■ Assignment:
The response should contain all of the records, copied exactly, and none of the images.

■ Records from a dataset:

((

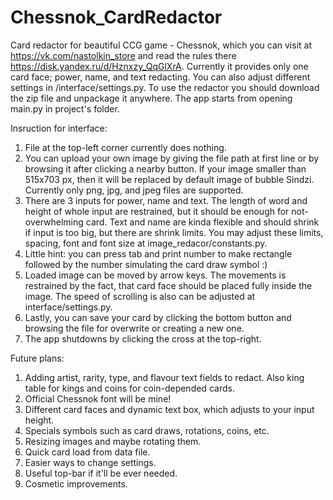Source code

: # Chessnok_CardRedactor
Card redactor for beautiful CCG game - Chessnok, which you can visit at https://vk.com/nastolkin_store and read the rules there https://disk.yandex.ru/d/Hznxzy_QqGlXrA.
Currently it provides only one card face; power, name, and text redacting. You can also adjust different settings in /interface/settings.py.
To use the redactor you should download the zip file and unpackage it anywhere.
The app starts from opening main.py in project's folder.

Insruction for interface:
1. File at the top-left corner currently does nothing.
2. You can upload your own image by giving the file path at first line or by browsing it after clicking a nearby button. If your image smaller than 515х703 px, then it will be replaced by default image of bubble Sindzi. Currently only png, jpg, and jpeg files are supported.
3. There are 3 inputs for power, name and text. The length of word and height of whole input are restrained, but it should be enough for not-overwhelming card. Text and name are kinda flexible and should shrink if input is too big, but there are shrink limits. You may adjust these limits, spacing, font and font size at image_redacor/constants.py.
4. Little hint: you can press tab and print number to make rectangle followed by the number simulating the card draw symbol :)
5. Loaded image can be moved by arrow keys. The movements is restrained by the fact, that card face should be placed fully inside the image. The speed of scrolling is also can be adjusted at interface/settings.py.
6. Lastly, you can save your card by clicking the bottom button and browsing the file for overwrite or creating a new one.
7. The app shutdowns by clicking the cross at the top-right.

Future plans:
1. Adding artist, rarity, type, and flavour text fields to redact. Also king table for kings and coins for coin-depended cards.
2. Official Chessnok font will be mine!
3. Different card faces and dynamic text box, which adjusts to your input height.
4. Specials symbols such as card draws, rotations, coins, etc.
5. Resizing images and maybe rotating them.
6. Quick card load from data file.
7. Easier ways to change settings.
8. Useful top-bar if it'll be ever needed.
9. Cosmetic improvements.

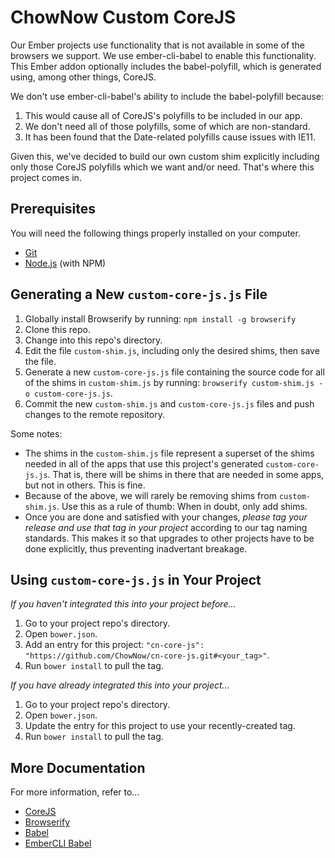 # ChowNow Custom CoreJS

Our Ember projects use functionality that is not available in some of the browsers we support. We use 
ember-cli-babel to enable this functionality. This Ember addon optionally includes the babel-polyfill, which
is generated using, among other things, CoreJS.

We don't use ember-cli-babel's ability to include the babel-polyfill because:

1. This would cause all of CoreJS's polyfills to be included in our app.
2. We don't need all of those polyfills, some of which are non-standard.
3. It has been found that the Date-related polyfills cause issues with IE11.

Given this, we've decided to build our own custom shim explicitly including only those CoreJS polyfills which
we want and/or need. That's where this project comes in.

## Prerequisites

You will need the following things properly installed on your computer.

* [Git](http://git-scm.com/)
* [Node.js](http://nodejs.org/) (with NPM)

## Generating a New `custom-core-js.js` File

1. Globally install Browserify by running: `npm install -g browserify`
2. Clone this repo.
3. Change into this repo's directory.
4. Edit the file `custom-shim.js`, including only the desired shims, then save the file.
5. Generate a new `custom-core-js.js` file containing the source code for all of the shims in
`custom-shim.js` by running: `browserify custom-shim.js -o custom-core-js.js`.
6. Commit the new `custom-shim.js` and `custom-core-js.js` files and push changes to the remote repository.

Some notes:
* The shims in the `custom-shim.js` file represent a superset of the shims needed in all of the apps
that use this project's generated `custom-core-js.js`. That is, there will be shims in there that are needed
in some apps, but not in others. This is fine.
* Because of the above, we will rarely be removing shims from `custom-shim.js`. Use this as a rule 
of thumb: When in doubt, only add shims.
* Once you are done and satisfied with your changes, *please tag your release and use that tag in your 
project* according to our tag naming standards. This makes it so that upgrades to other projects have to be
done explicitly, thus preventing inadvertant breakage.

## Using `custom-core-js.js` in Your Project

*If you haven't integrated this into your project before...*

1. Go to your project repo's directory.
2. Open `bower.json`.
3. Add an entry for this project: `"cn-core-js": "https://github.com/ChowNow/cn-core-js.git#<your_tag>"`.
4. Run `bower install` to pull the tag.

*If you have already integrated this into your project...*

1. Go to your project repo's directory.
2. Open `bower.json`.
3. Update the entry for this project to use your recently-created tag.
4. Run `bower install` to pull the tag.

## More Documentation

For more information, refer to...

* [CoreJS](https://github.com/zloirock/core-js)
* [Browserify](http://browserify.org/)
* [Babel](http://babeljs.io/)
* [EmberCLI Babel](https://github.com/babel/ember-cli-babel)

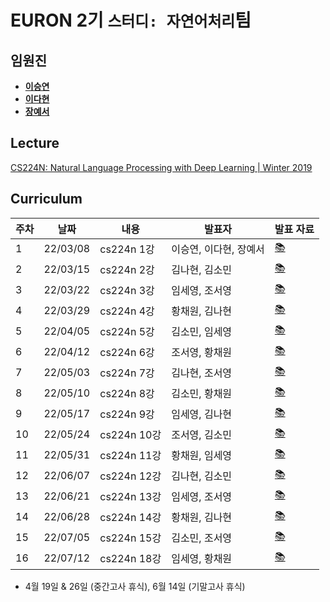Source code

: # EURON 2기 `스터디: 자연어처리`팀

## 임원진
- **[이승연](https://github.com/win2dvp21)**
- **[이다현](https://github.com/hopebii)**
- **[장예서](https://github.com/yesyeseo)**


## Lecture
[CS224N: Natural Language Processing with Deep Learning | Winter 2019](https://www.youtube.com/playlist?list=PLoROMvodv4rOhcuXMZkNm7j3fVwBBY42z)


## Curriculum

| 주차 | 날짜 | 내용 | 발표자 | 발표 자료|
|---|---|---|---|---|
|1|22/03/08|cs224n 1강|이승연, 이다현, 장예서|[📚](NLP_week1.pdf)|
|2|22/03/15|cs224n 2강|김나현, 김소민|[📚](NLP_week2.pdf)|
|3|22/03/22|cs224n 3강|임세영, 조서영|[📚](NLP_week3.pdf)|
|4|22/03/29|cs224n 4강|황채원, 김나현|[📚](NLP_week4.pdf)|
|5|22/04/05|cs224n 5강|김소민, 임세영|[📚](NLP_week5.pdf)|
|6|22/04/12|cs224n 6강|조서영, 황채원|[📚](NLP_week6.pdf)|
|7|22/05/03|cs224n 7강|김나현, 조서영|[📚]()|
|8|22/05/10|cs224n 8강|김소민, 황채원|[📚]()|
|9|22/05/17|cs224n 9강|임세영, 김나현|[📚]()|
|10|22/05/24|cs224n 10강|조서영, 김소민|[📚]()|
|11|22/05/31|cs224n 11강|황채원, 임세영|[📚]()|
|12|22/06/07|cs224n 12강|김나현, 김소민|[📚]()|
|13|22/06/21|cs224n 13강|임세영, 조서영|[📚]()|
|14|22/06/28|cs224n 14강|황채원, 김나현|[📚]()|
|15|22/07/05|cs224n 15강|김소민, 조서영|[📚]()|
|16|22/07/12|cs224n 18강|임세영, 황채원|[📚]()|


* 4월 19일 & 26일 (중간고사 휴식), 6월 14일 (기말고사 휴식)
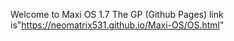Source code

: Welcome to Maxi OS 1.7
The GP (Github Pages) link is"https://neomatrix531.github.io/Maxi-OS/OS.html"
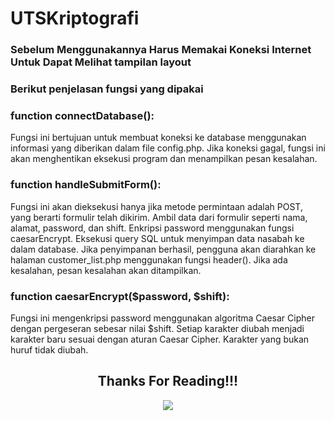 # UTSKriptografi

### Sebelum Menggunakannya Harus Memakai Koneksi Internet Untuk Dapat Melihat tampilan layout

### Berikut penjelasan fungsi yang dipakai 

### function connectDatabase():

  Fungsi ini bertujuan untuk membuat koneksi ke database menggunakan informasi yang diberikan dalam file config.php.
  Jika koneksi gagal, fungsi ini akan menghentikan eksekusi program dan menampilkan pesan kesalahan.

### function handleSubmitForm():

  Fungsi ini akan dieksekusi hanya jika metode permintaan adalah POST, yang berarti formulir telah dikirim.
  Ambil data dari formulir seperti nama, alamat, password, dan shift.
  Enkripsi password menggunakan fungsi caesarEncrypt.
  Eksekusi query SQL untuk menyimpan data nasabah ke dalam database.
  Jika penyimpanan berhasil, pengguna akan diarahkan ke halaman customer_list.php menggunakan fungsi header().
  Jika ada kesalahan, pesan kesalahan akan ditampilkan.

### function caesarEncrypt($password, $shift):

  Fungsi ini mengenkripsi password menggunakan algoritma Caesar Cipher dengan pergeseran sebesar nilai $shift.
  Setiap karakter diubah menjadi karakter baru sesuai dengan aturan Caesar Cipher.
  Karakter yang bukan huruf tidak diubah.

  
  <h2 align="center">Thanks For Reading!!!</h2>
<div align="center">
<img src="https://user-images.githubusercontent.com/91085882/222731693-24383140-7623-4e7a-a528-6621380b7be8.gif">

))

■ Finished task:
Source code

: # Chessnok_CardRedactor
Card redactor for beautiful CCG game - Chessnok, which you can visit at https://vk.com/nastolkin_store and read the rules there https://disk.yandex.ru/d/Hznxzy_QqGlXrA.
Currently it provides only one card face; power, name, and text redacting. You can also adjust different settings in /interface/settings.py.
To use the redactor you should download the zip file and unpackage it anywhere.
The app starts from opening main.py in project's folder.

Insruction for interface:
1. File at the top-left corner currently does nothing.
2. You can upload your own image by giving the file path at first line or by browsing it after clicking a nearby button. If your image smaller than 515х703 px, then it will be replaced by default image of bubble Sindzi. Currently only png, jpg, and jpeg files are supported.
3. There are 3 inputs for power, name and text. The length of word and height of whole input are restrained, but it should be enough for not-overwhelming card. Text and name are kinda flexible and should shrink if input is too big, but there are shrink limits. You may adjust these limits, spacing, font and font size at image_redacor/constants.py.
4. Little hint: you can press tab and print number to make rectangle followed by the number simulating the card draw symbol :)
5. Loaded image can be moved by arrow keys. The movements is restrained by the fact, that card face should be placed fully inside the image. The speed of scrolling is also can be adjusted at interface/settings.py.
6. Lastly, you can save your card by clicking the bottom button and browsing the file for overwrite or creating a new one.
7. The app shutdowns by clicking the cross at the top-right.

Future plans:
1. Adding artist, rarity, type, and flavour text fields to redact. Also king table for kings and coins for coin-depended cards.
2. Official Chessnok font will be mine!
3. Different card faces and dynamic text box, which adjusts to your input height.
4. Specials symbols such as card draws, rotations, coins, etc.
5. Resizing images and maybe rotating them.
6. Quick card load from data file.
7. Easier ways to change settings.
8. Useful top-bar if it'll be ever needed.
9. Cosmetic improvements.

 # ChowNow Custom CoreJS

Our Ember projects use functionality that is not available in some of the browsers we support. We use 
ember-cli-babel to enable this functionality. This Ember addon optionally includes the babel-polyfill, which
is generated using, among other things, CoreJS.

We don't use ember-cli-babel's ability to include the babel-polyfill because:

1. This would cause all of CoreJS's polyfills to be included in our app.
2. We don't need all of those polyfills, some of which are non-standard.
3. It has been found that the Date-related polyfills cause issues with IE11.

Given this, we've decided to build our own custom shim explicitly including only those CoreJS polyfills which
we want and/or need. That's where this project comes in.

## Prerequisites

You will need the following things properly installed on your computer.

* [Git](http://git-scm.com/)
* [Node.js](http://nodejs.org/) (with NPM)

## Generating a New `custom-core-js.js` File

1. Globally install Browserify by running: `npm install -g browserify`
2. Clone this repo.
3. Change into this repo's directory.
4. Edit the file `custom-shim.js`, including only the desired shims, then save the file.
5. Generate a new `custom-core-js.js` file containing the source code for all of the shims in
`custom-shim.js` by running: `browserify custom-shim.js -o custom-core-js.js`.
6. Commit the new `custom-shim.js` and `custom-core-js.js` files and push changes to the remote repository.

Some notes:
* The shims in the `custom-shim.js` file represent a superset of the shims needed in all of the apps
that use this project's generated `custom-core-js.js`. That is, there will be shims in there that are needed
in some apps, but not in others. This is fine.
* Because of the above, we will rarely be removing shims from `custom-shim.js`. Use this as a rule 
of thumb: When in doubt, only add shims.
* Once you are done and satisfied with your changes, *please tag your release and use that tag in your 
project* according to our tag naming standards. This makes it so that upgrades to other projects have to be
done explicitly, thus preventing inadvertant breakage.

## Using `custom-core-js.js` in Your Project

*If you haven't integrated this into your project before...*

1. Go to your project repo's directory.
2. Open `bower.json`.
3. Add an entry for this project: `"cn-core-js": "https://github.com/ChowNow/cn-core-js.git#<your_tag>"`.
4. Run `bower install` to pull the tag.

*If you have already integrated this into your project...*

1. Go to your project repo's directory.
2. Open `bower.json`.
3. Update the entry for this project to use your recently-created tag.
4. Run `bower install` to pull the tag.

## More Documentation

For more information, refer to...

* [CoreJS](https://github.com/zloirock/core-js)
* [Browserify](http://browserify.org/)
* [Babel](http://babeljs.io/)
* [EmberCLI Babel](https://github.com/babel/ember-cli-babel)

Source code

: # EURON 2기 `스터디: 자연어처리`팀

## 임원진
- **[이승연](https://github.com/win2dvp21)**
- **[이다현](https://github.com/hopebii)**
- **[장예서](https://github.com/yesyeseo)**


## Lecture
[CS224N: Natural Language Processing with Deep Learning | Winter 2019](https://www.youtube.com/playlist?list=PLoROMvodv4rOhcuXMZkNm7j3fVwBBY42z)


## Curriculum

| 주차 | 날짜 | 내용 | 발표자 | 발표 자료|
|---|---|---|---|---|
|1|22/03/08|cs224n 1강|이승연, 이다현, 장예서|[📚](NLP_week1.pdf)|
|2|22/03/15|cs224n 2강|김나현, 김소민|[📚](NLP_week2.pdf)|
|3|22/03/22|cs224n 3강|임세영, 조서영|[📚](NLP_week3.pdf)|
|4|22/03/29|cs224n 4강|황채원, 김나현|[📚](NLP_week4.pdf)|
|5|22/04/05|cs224n 5강|김소민, 임세영|[📚](NLP_week5.pdf)|
|6|22/04/12|cs224n 6강|조서영, 황채원|[📚](NLP_week6.pdf)|
|7|22/05/03|cs224n 7강|김나현, 조서영|[📚]()|
|8|22/05/10|cs224n 8강|김소민, 황채원|[📚]()|
|9|22/05/17|cs224n 9강|임세영, 김나현|[📚]()|
|10|22/05/24|cs224n 10강|조서영, 김소민|[📚]()|
|11|22/05/31|cs224n 11강|황채원, 임세영|[📚]()|
|12|22/06/07|cs224n 12강|김나현, 김소민|[📚]()|
|13|22/06/21|cs224n 13강|임세영, 조서영|[📚]()|
|14|22/06/28|cs224n 14강|황채원, 김나현|[📚]()|
|15|22/07/05|cs224n 15강|김소민, 조서영|[📚]()|
|16|22/07/12|cs224n 18강|임세영, 황채원|[📚]()|


* 4월 19일 & 26일 (중간고사 휴식), 6월 14일 (기말고사 휴식)
Source code

: Welcome to Maxi OS 1.7
The GP (Github Pages) link is"https://neomatrix531.github.io/Maxi-OS/OS.html"
 # UTSKriptografi

### Sebelum Menggunakannya Harus Memakai Koneksi Internet Untuk Dapat Melihat tampilan layout

### Berikut penjelasan fungsi yang dipakai 

### function connectDatabase():

  Fungsi ini bertujuan untuk membuat koneksi ke database menggunakan informasi yang diberikan dalam file config.php.
  Jika koneksi gagal, fungsi ini akan menghentikan eksekusi program dan menampilkan pesan kesalahan.

### function handleSubmitForm():

  Fungsi ini akan dieksekusi hanya jika metode permintaan adalah POST, yang berarti formulir telah dikirim.
  Ambil data dari formulir seperti nama, alamat, password, dan shift.
  Enkripsi password menggunakan fungsi caesarEncrypt.
  Eksekusi query SQL untuk menyimpan data nasabah ke dalam database.
  Jika penyimpanan berhasil, pengguna akan diarahkan ke halaman customer_list.php menggunakan fungsi header().
  Jika ada kesalahan, pesan kesalahan akan ditampilkan.

### function caesarEncrypt($password, $shift):

  Fungsi ini mengenkripsi password menggunakan algoritma Caesar Cipher dengan pergeseran sebesar nilai $shift.
  Setiap karakter diubah menjadi karakter baru sesuai dengan aturan Caesar Cipher.
  Karakter yang bukan huruf tidak diubah.

  
  <h2 align="center">Thanks For Reading!!!</h2>
<div align="center">
<img src="https://user-images.githubusercontent.com/91085882/222731693-24383140-7623-4e7a-a528-6621380b7be8.gif">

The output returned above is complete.